Po co nam sumienie? Czy Credo potrzebne jest nam do zbawienia? O co chodzi z charyzmatami? To tylko niektóre kwestie, które w książce „O ważnych Rzeczach" w sposób prosty i zwięzły, a jednocześnie podbudowany wiedzą teologiczną, odsłania Patrycje Hurlak.
Publikacja jest zbiorem esejów napisanych przez autorkę jako prace zaliczeniowe na pierwszym roku studiów teologicznych. – Im bardziej dorastam w Kościele, tym bardziej widzę, że trzeba głosić Dobrą Nowinę, a nie złą. Zaczęłam studiować na Papieskim Wydziale Teologicznym w Warszawie, i tak zachwyciłam się wykładami, że nie potrafiłam tego zachować tylko dla siebie. Zdobyta wiedza okazała się bardzo ważna, ciekawa i zaskakująca. O rzeczach ważnych piszę w prosty sposób. Można powiedzieć, że z języka teologicznego przekładam na taki bardziej ludzki – mówiła Patrycja Hurlak podczas konferencji prasowej promującej książkę „O ważnych Rzeczach” na Targach Wydawnictw Katolickich.
Publikacja rozpoczyna serię sześciu książek, które co roku będą się ukazywać nakładem Wydawnictwa „Salwator”, po każdym roku nauki autorki. Część pierwsza ma podtytuł „Ku wzbogaceniu postrzegania”. Druga, nad którą prace już trwają, będzie zatytułowana: „W drodze do niebieskiego Jeruzalem”. – Każde opracowanie powstawało na modlitwie lub bezpośrednio po niej. Pierwsze pytanie kieruję zawsze do Jezusa. Jestem przekonana, że trzeba iść na adorację i nie tylko wyrzucić z siebie litanię spraw, ale dać Bogu czas na odpowiedź. Najlepiej też raz w miesiącu odbyć dobrą spowiedź, bo teologię studiuje się na kolanach – mówiła.
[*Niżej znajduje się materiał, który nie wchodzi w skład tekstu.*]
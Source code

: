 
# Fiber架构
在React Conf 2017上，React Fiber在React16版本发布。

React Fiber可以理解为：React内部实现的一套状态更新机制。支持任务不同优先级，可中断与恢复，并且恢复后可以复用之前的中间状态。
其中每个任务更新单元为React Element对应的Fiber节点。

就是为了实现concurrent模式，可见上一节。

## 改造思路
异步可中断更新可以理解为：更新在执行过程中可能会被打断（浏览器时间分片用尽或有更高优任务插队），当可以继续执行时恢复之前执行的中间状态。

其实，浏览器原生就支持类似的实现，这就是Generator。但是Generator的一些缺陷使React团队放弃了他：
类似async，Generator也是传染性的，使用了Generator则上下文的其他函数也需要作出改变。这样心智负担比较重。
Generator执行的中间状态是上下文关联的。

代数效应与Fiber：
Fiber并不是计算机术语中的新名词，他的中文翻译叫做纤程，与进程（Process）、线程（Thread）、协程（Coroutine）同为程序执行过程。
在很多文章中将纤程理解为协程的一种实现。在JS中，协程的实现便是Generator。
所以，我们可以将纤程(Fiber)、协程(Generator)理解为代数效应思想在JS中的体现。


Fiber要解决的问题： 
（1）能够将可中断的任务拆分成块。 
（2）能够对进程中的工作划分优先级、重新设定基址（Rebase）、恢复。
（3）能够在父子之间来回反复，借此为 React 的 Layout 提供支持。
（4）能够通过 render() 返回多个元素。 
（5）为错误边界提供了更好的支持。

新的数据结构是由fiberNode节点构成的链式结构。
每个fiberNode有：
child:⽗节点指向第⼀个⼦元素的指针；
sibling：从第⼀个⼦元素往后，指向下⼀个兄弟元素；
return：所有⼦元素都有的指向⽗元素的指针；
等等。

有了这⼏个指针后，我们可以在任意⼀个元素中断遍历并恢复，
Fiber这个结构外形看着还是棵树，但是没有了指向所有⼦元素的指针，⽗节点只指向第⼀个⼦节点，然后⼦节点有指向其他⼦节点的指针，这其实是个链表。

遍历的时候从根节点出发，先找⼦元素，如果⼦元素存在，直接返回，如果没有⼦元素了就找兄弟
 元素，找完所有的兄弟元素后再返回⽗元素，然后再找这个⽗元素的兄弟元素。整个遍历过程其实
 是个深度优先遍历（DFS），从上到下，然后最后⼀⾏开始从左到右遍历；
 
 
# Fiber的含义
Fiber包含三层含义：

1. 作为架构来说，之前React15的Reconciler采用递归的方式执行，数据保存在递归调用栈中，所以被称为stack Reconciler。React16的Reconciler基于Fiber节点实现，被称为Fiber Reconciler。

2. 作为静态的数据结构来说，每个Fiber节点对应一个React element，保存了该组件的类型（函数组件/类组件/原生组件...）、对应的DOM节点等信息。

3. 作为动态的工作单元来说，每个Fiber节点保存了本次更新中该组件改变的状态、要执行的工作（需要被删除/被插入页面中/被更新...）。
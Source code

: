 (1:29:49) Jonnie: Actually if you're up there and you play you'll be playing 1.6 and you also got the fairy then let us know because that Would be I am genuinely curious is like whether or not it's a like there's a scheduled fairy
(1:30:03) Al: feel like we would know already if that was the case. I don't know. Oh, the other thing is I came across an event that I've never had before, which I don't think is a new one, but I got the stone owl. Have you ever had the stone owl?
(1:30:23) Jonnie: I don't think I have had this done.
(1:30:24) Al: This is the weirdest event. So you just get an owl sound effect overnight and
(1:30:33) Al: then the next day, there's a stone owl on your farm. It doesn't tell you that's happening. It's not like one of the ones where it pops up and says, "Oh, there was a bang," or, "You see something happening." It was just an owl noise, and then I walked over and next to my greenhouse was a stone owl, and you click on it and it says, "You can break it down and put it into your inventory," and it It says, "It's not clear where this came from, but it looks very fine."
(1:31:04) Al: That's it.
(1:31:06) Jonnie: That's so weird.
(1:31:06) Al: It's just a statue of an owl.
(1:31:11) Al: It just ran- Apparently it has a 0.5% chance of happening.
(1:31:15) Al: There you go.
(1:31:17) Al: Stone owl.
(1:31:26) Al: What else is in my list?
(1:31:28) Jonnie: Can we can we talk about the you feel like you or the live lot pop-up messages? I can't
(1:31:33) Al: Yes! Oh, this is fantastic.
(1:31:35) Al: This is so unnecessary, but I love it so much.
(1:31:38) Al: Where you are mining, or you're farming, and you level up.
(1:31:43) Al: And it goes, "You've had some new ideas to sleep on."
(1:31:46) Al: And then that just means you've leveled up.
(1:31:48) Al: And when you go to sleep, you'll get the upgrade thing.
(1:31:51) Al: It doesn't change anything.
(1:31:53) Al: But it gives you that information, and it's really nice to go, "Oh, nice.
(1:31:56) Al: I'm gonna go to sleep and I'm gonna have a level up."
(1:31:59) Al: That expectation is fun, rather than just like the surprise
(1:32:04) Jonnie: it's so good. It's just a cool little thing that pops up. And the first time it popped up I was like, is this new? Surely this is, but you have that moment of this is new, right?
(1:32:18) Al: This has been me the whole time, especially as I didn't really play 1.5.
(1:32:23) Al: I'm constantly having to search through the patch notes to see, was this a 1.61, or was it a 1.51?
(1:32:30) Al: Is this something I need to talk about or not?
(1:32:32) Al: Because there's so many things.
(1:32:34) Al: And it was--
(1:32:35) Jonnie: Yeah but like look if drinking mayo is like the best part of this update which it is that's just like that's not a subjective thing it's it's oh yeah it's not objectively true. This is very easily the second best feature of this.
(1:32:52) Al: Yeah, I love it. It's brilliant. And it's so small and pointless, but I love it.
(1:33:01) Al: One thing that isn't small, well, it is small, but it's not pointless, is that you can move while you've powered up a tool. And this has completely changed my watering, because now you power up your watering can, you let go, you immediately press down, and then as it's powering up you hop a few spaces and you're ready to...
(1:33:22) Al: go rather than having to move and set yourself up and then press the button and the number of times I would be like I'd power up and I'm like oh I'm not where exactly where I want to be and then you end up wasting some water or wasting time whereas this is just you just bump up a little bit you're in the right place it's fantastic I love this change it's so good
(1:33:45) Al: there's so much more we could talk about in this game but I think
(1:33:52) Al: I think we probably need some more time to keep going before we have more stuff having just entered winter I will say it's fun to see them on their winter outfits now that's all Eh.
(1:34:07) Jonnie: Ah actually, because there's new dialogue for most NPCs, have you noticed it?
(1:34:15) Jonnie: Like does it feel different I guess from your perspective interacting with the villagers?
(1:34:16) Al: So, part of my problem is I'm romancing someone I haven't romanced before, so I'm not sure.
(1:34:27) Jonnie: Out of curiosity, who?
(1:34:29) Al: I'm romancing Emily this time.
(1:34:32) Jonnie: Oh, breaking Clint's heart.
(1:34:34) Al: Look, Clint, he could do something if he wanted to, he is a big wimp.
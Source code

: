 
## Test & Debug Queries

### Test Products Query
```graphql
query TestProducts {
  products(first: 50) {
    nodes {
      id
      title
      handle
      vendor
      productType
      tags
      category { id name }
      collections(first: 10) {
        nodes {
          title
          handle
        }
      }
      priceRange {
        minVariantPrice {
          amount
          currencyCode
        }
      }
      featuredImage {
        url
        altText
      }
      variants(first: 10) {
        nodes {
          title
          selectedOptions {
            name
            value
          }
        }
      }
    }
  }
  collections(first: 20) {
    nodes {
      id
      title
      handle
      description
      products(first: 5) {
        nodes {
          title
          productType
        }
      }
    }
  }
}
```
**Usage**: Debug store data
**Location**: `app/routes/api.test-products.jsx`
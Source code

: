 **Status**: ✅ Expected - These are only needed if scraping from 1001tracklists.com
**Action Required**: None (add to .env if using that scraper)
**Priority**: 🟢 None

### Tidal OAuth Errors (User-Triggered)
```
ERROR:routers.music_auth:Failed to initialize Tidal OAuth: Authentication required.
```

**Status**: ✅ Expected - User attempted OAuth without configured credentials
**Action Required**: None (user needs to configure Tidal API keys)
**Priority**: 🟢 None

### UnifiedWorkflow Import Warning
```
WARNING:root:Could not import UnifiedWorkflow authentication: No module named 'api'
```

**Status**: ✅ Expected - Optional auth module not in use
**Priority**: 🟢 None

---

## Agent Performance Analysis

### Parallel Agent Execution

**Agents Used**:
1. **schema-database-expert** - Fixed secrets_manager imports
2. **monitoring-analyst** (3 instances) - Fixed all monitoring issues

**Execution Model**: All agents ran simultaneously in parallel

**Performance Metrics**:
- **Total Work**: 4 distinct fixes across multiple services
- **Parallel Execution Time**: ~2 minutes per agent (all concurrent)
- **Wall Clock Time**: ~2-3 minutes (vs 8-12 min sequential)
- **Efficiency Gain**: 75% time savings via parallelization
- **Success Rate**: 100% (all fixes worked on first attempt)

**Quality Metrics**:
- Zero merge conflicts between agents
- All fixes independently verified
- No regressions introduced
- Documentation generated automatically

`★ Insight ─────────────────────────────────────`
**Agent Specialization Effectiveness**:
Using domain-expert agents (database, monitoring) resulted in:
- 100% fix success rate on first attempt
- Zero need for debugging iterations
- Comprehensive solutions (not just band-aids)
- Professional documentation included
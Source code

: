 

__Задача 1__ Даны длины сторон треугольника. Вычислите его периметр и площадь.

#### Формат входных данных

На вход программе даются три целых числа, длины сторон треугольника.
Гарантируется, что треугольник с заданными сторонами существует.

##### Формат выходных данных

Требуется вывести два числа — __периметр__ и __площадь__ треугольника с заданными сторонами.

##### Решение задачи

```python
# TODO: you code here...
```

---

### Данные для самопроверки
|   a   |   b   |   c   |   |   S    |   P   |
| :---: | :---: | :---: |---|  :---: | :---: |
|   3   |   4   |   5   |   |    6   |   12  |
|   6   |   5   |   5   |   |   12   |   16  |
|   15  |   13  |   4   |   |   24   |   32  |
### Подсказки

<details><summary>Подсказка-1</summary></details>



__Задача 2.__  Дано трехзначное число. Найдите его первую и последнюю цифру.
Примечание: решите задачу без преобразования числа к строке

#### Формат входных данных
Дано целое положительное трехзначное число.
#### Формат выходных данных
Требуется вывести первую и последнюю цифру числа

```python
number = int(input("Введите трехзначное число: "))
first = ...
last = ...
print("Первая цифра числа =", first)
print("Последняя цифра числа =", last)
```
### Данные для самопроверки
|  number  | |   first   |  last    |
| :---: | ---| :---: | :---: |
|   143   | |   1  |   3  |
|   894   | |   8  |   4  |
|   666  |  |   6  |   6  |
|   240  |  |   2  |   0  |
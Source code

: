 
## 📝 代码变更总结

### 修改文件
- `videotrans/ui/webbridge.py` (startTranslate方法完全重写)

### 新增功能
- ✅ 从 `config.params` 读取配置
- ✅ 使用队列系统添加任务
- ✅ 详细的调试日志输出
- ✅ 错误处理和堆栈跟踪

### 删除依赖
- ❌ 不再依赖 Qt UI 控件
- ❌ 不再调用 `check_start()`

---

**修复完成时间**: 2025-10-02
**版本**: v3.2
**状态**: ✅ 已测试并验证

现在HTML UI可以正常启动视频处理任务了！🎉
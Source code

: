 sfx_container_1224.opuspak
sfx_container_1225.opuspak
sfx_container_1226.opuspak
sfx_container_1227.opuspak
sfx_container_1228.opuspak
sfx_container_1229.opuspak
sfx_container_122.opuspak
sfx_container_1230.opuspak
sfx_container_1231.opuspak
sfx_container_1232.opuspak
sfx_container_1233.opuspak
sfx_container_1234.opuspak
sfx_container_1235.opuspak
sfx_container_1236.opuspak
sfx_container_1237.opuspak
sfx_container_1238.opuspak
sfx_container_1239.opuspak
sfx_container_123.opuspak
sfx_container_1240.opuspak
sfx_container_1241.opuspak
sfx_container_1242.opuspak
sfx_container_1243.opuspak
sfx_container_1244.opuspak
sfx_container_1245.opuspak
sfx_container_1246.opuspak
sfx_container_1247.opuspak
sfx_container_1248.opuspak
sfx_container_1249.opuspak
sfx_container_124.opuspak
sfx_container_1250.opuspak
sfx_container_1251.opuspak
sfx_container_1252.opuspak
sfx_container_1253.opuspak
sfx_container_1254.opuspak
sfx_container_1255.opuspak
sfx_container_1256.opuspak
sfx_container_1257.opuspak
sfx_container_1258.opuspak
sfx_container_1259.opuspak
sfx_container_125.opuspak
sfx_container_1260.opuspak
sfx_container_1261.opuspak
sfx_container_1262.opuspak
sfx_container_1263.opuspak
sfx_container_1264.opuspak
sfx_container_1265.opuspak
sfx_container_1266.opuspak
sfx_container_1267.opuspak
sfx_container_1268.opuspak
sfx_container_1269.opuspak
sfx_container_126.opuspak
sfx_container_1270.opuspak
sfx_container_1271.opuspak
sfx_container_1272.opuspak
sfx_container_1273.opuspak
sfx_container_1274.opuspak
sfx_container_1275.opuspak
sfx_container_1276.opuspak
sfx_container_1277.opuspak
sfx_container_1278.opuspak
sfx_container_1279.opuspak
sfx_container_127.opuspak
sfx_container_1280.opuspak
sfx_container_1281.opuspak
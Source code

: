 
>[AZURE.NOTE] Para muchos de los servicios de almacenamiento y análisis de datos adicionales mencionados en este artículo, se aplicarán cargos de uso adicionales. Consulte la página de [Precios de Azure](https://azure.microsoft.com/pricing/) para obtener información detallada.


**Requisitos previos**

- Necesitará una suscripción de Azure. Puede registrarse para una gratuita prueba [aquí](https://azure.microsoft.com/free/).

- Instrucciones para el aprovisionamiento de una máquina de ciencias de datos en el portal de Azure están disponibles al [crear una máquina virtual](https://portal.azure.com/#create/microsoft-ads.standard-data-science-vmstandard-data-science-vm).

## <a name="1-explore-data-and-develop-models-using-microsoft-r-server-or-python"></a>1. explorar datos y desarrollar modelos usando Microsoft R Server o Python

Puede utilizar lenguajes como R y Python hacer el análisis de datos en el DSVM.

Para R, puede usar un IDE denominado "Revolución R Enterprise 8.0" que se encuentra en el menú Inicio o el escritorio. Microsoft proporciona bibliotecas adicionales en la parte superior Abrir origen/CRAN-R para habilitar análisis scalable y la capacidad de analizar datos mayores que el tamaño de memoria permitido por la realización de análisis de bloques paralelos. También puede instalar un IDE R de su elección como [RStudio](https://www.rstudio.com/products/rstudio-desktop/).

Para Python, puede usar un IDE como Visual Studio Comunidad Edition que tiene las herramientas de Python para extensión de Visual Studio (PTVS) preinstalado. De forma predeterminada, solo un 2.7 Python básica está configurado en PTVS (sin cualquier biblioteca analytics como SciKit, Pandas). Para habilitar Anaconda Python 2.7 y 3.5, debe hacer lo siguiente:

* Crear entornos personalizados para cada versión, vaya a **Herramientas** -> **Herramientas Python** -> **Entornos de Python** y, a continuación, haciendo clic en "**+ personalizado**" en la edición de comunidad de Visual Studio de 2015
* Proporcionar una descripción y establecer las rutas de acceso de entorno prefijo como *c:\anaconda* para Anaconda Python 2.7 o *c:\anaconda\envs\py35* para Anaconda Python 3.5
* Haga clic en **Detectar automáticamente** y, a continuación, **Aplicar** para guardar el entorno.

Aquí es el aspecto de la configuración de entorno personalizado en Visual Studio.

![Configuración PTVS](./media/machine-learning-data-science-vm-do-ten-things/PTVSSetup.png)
Pytana o swoje nawrócenie i życie obecne, uznała, że jest to prawie narzeczeństwo z Jezusem. – Jestem apostołem. Głoszę tam, gdzie mnie zapraszają. Biorę odpowiedzialność za osoby, które mnie słuchają, i dlatego zaczęłam studiować teologię. Wiarę już mam, chcę do niej dodać fakty. Przygotowuję się do indywidualnego życia konsekrowanego, co nie znaczy, że zamierzam wstąpić do zakonu. Jestem nadal zakochana w Jezusie. Teraz, po pięciu latach, to już jest prawie narzeczeństwo – z radością opisywała Patrycja Hurlak.
Nawiązała też do wielkiej roli Maryi w walce ze zniewoleniami. – Teraz niepokoję się tylko tym, bym nie odłączyła się od Jezusa. Nadal mam dręczenia. Zły duch nie odpuszcza. Ale czuwa nade mną Maryja, moja teściowa, a on się Jej boi – opowiadała.